Problem to work on
Quote every line below exactly as it reads.

*** Opening Record extracts ***

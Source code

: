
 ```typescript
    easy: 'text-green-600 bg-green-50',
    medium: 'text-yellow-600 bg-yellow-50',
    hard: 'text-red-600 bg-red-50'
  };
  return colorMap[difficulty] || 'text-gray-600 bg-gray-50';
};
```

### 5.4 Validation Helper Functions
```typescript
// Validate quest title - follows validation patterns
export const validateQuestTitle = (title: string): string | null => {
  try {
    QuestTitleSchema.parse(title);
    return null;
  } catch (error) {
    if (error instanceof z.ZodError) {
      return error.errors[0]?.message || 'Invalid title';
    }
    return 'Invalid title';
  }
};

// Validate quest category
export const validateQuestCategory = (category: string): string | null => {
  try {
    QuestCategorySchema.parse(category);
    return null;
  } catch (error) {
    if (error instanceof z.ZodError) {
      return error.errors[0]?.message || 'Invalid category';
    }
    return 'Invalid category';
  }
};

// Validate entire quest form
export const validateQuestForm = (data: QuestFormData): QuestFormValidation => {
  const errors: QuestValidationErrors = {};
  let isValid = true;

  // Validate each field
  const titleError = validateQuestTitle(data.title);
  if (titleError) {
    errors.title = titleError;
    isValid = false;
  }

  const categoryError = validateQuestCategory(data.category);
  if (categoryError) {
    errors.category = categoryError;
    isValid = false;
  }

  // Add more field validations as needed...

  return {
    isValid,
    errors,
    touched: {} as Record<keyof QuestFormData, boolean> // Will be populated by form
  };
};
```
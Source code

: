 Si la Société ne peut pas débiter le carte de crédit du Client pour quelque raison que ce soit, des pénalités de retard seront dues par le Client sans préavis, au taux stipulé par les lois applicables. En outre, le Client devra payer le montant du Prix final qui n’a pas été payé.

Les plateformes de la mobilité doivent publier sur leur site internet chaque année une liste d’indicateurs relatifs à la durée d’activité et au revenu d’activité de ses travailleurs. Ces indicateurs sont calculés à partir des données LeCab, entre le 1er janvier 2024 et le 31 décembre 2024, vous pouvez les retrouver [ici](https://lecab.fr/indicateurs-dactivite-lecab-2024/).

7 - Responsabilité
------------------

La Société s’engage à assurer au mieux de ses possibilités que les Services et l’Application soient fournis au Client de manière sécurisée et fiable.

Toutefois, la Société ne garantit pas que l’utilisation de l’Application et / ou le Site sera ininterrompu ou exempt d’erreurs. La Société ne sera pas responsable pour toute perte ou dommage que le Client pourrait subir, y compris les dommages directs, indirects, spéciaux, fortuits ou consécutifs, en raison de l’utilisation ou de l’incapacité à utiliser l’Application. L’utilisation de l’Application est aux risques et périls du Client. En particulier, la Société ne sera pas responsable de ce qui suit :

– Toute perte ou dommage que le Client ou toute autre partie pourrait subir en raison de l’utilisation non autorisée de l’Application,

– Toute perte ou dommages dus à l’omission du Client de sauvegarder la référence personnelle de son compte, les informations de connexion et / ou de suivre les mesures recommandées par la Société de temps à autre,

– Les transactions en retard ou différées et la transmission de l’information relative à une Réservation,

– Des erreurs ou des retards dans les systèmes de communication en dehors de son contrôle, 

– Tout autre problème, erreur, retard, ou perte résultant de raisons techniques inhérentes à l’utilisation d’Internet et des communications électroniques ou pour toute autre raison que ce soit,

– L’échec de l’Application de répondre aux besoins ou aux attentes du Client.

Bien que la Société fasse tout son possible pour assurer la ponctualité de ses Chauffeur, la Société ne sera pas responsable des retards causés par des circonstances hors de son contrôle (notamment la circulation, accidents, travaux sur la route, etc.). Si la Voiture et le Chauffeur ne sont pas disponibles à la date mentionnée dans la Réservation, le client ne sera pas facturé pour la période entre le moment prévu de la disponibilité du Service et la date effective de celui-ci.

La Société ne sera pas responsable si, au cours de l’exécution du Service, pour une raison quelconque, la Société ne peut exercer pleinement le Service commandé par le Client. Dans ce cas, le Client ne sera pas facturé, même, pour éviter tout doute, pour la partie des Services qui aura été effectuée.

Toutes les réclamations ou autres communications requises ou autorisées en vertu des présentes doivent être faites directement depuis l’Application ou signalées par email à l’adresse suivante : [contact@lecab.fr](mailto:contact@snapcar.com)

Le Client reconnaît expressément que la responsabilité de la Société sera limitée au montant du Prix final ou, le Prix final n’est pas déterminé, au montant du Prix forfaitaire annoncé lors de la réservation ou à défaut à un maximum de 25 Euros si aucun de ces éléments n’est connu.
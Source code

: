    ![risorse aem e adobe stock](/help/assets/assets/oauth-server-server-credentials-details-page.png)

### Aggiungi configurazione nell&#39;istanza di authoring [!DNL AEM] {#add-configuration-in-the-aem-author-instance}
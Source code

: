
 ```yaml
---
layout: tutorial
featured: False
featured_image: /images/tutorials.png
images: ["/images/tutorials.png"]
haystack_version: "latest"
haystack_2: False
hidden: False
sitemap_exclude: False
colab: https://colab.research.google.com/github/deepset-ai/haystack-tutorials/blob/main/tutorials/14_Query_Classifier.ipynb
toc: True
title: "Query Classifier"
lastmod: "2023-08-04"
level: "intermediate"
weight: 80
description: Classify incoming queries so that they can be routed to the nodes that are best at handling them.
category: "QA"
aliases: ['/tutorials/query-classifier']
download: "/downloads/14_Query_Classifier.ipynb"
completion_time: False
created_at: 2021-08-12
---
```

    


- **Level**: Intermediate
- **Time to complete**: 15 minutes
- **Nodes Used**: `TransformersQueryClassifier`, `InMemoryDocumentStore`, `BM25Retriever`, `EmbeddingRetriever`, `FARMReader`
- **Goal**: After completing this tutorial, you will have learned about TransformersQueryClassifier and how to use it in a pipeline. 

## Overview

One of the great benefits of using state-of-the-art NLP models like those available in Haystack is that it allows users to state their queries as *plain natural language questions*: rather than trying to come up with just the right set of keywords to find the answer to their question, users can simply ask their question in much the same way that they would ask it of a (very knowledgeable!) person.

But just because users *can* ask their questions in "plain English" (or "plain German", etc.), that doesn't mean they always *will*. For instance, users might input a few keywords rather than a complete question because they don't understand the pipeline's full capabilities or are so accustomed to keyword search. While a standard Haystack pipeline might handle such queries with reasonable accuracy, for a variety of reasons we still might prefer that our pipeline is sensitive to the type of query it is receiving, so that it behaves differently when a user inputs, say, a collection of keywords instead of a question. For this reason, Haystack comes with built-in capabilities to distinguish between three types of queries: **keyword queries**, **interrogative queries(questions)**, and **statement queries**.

*** Closing Record extracts ***

Answer space
Source code

:
 ```typescript
    easy: 'text-green-600 bg-green-50',
    medium: 'text-yellow-600 bg-yellow-50',
    hard: 'text-red-600 bg-red-50'
  };
  return colorMap[difficulty] || 'text-gray-600 bg-gray-50';
};
```

### 5.4 Validation Helper Functions
```typescript
// Validate quest title - follows validation patterns
export const validateQuestTitle = (title: string): string | null => {
  try {
    QuestTitleSchema.parse(title);
    return null;
  } catch (error) {
    if (error instanceof z.ZodError) {
      return error.errors[0]?.message || 'Invalid title';
    }
    return 'Invalid title';
  }
};

// Validate quest category
export const validateQuestCategory = (category: string): string | null => {
  try {
    QuestCategorySchema.parse(category);
    return null;
  } catch (error) {
    if (error instanceof z.ZodError) {
      return error.errors[0]?.message || 'Invalid category';
    }
    return 'Invalid category';
  }
};

// Validate entire quest form
export const validateQuestForm = (data: QuestFormData): QuestFormValidation => {
  const errors: QuestValidationErrors = {};
  let isValid = true;

  // Validate each field
  const titleError = validateQuestTitle(data.title);
  if (titleError) {
    errors.title = titleError;
    isValid = false;
  }

  const categoryError = validateQuestCategory(data.category);
  if (categoryError) {
    errors.category = categoryError;
    isValid = false;
  }

  // Add more field validations as needed...

  return {
    isValid,
    errors,
    touched: {} as Record<keyof QuestFormData, boolean> // Will be populated by form
  };
};
```
Source code

: Si la Société ne peut pas débiter le carte de crédit du Client pour quelque raison que ce soit, des pénalités de retard seront dues par le Client sans préavis, au taux stipulé par les lois applicables. En outre, le Client devra payer le montant du Prix final qui n’a pas été payé.

Les plateformes de la mobilité doivent publier sur leur site internet chaque année une liste d’indicateurs relatifs à la durée d’activité et au revenu d’activité de ses travailleurs. Ces indicateurs sont calculés à partir des données LeCab, entre le 1er janvier 2024 et le 31 décembre 2024, vous pouvez les retrouver [ici](https://lecab.fr/indicateurs-dactivite-lecab-2024/).

7 - Responsabilité
------------------

La Société s’engage à assurer au mieux de ses possibilités que les Services et l’Application soient fournis au Client de manière sécurisée et fiable.

Toutefois, la Société ne garantit pas que l’utilisation de l’Application et / ou le Site sera ininterrompu ou exempt d’erreurs. La Société ne sera pas responsable pour toute perte ou dommage que le Client pourrait subir, y compris les dommages directs, indirects, spéciaux, fortuits ou consécutifs, en raison de l’utilisation ou de l’incapacité à utiliser l’Application. L’utilisation de l’Application est aux risques et périls du Client. En particulier, la Société ne sera pas responsable de ce qui suit :

– Toute perte ou dommage que le Client ou toute autre partie pourrait subir en raison de l’utilisation non autorisée de l’Application,

– Toute perte ou dommages dus à l’omission du Client de sauvegarder la référence personnelle de son compte, les informations de connexion et / ou de suivre les mesures recommandées par la Société de temps à autre,

– Les transactions en retard ou différées et la transmission de l’information relative à une Réservation,

– Des erreurs ou des retards dans les systèmes de communication en dehors de son contrôle, 

– Tout autre problème, erreur, retard, ou perte résultant de raisons techniques inhérentes à l’utilisation d’Internet et des communications électroniques ou pour toute autre raison que ce soit,

– L’échec de l’Application de répondre aux besoins ou aux attentes du Client.

Bien que la Société fasse tout son possible pour assurer la ponctualité de ses Chauffeur, la Société ne sera pas responsable des retards causés par des circonstances hors de son contrôle (notamment la circulation, accidents, travaux sur la route, etc.). Si la Voiture et le Chauffeur ne sont pas disponibles à la date mentionnée dans la Réservation, le client ne sera pas facturé pour la période entre le moment prévu de la disponibilité du Service et la date effective de celui-ci.

La Société ne sera pas responsable si, au cours de l’exécution du Service, pour une raison quelconque, la Société ne peut exercer pleinement le Service commandé par le Client. Dans ce cas, le Client ne sera pas facturé, même, pour éviter tout doute, pour la partie des Services qui aura été effectuée.

Toutes les réclamations ou autres communications requises ou autorisées en vertu des présentes doivent être faites directement depuis l’Application ou signalées par email à l’adresse suivante : [contact@lecab.fr](mailto:contact@snapcar.com)

Le Client reconnaît expressément que la responsabilité de la Société sera limitée au montant du Prix final ou, le Prix final n’est pas déterminé, au montant du Prix forfaitaire annoncé lors de la réservation ou à défaut à un maximum de 25 Euros si aucun de ces éléments n’est connu.
Source code

:    ![risorse aem e adobe stock](/help/assets/assets/oauth-server-server-credentials-details-page.png)

### Aggiungi configurazione nell&#39;istanza di authoring [!DNL AEM] {#add-configuration-in-the-aem-author-instance}
Source code

:
 ```yaml
---
layout: tutorial
featured: False
featured_image: /images/tutorials.png
images: ["/images/tutorials.png"]
haystack_version: "latest"
haystack_2: False
hidden: False
sitemap_exclude: False
colab: https://colab.research.google.com/github/deepset-ai/haystack-tutorials/blob/main/tutorials/14_Query_Classifier.ipynb
toc: True
title: "Query Classifier"
lastmod: "2023-08-04"
level: "intermediate"
weight: 80
description: Classify incoming queries so that they can be routed to the nodes that are best at handling them.
category: "QA"
aliases: ['/tutorials/query-classifier']
download: "/downloads/14_Query_Classifier.ipynb"
completion_time: False
created_at: 2021-08-12
---
```

    


- **Level**: Intermediate
- **Time to complete**: 15 minutes
- **Nodes Used**: `TransformersQueryClassifier`, `InMemoryDocumentStore`, `BM25Retriever`, `EmbeddingRetriever`, `FARMReader`
- **Goal**: After completing this tutorial, you will have learned about TransformersQueryClassifier and how to use it in a pipeline. 

## Overview

One of the great benefits of using state-of-the-art NLP models like those available in Haystack is that it allows users to state their queries as *plain natural language questions*: rather than trying to come up with just the right set of keywords to find the answer to their question, users can simply ask their question in much the same way that they would ask it of a (very knowledgeable!) person.

But just because users *can* ask their questions in "plain English" (or "plain German", etc.), that doesn't mean they always *will*. For instance, users might input a few keywords rather than a complete question because they don't understand the pipeline's full capabilities or are so accustomed to keyword search. While a standard Haystack pipeline might handle such queries with reasonable accuracy, for a variety of reasons we still might prefer that our pipeline is sensitive to the type of query it is receiving, so that it behaves differently when a user inputs, say, a collection of keywords instead of a question. For this reason, Haystack comes with built-in capabilities to distinguish between three types of queries: **keyword queries**, **interrogative queries(questions)**, and **statement queries**.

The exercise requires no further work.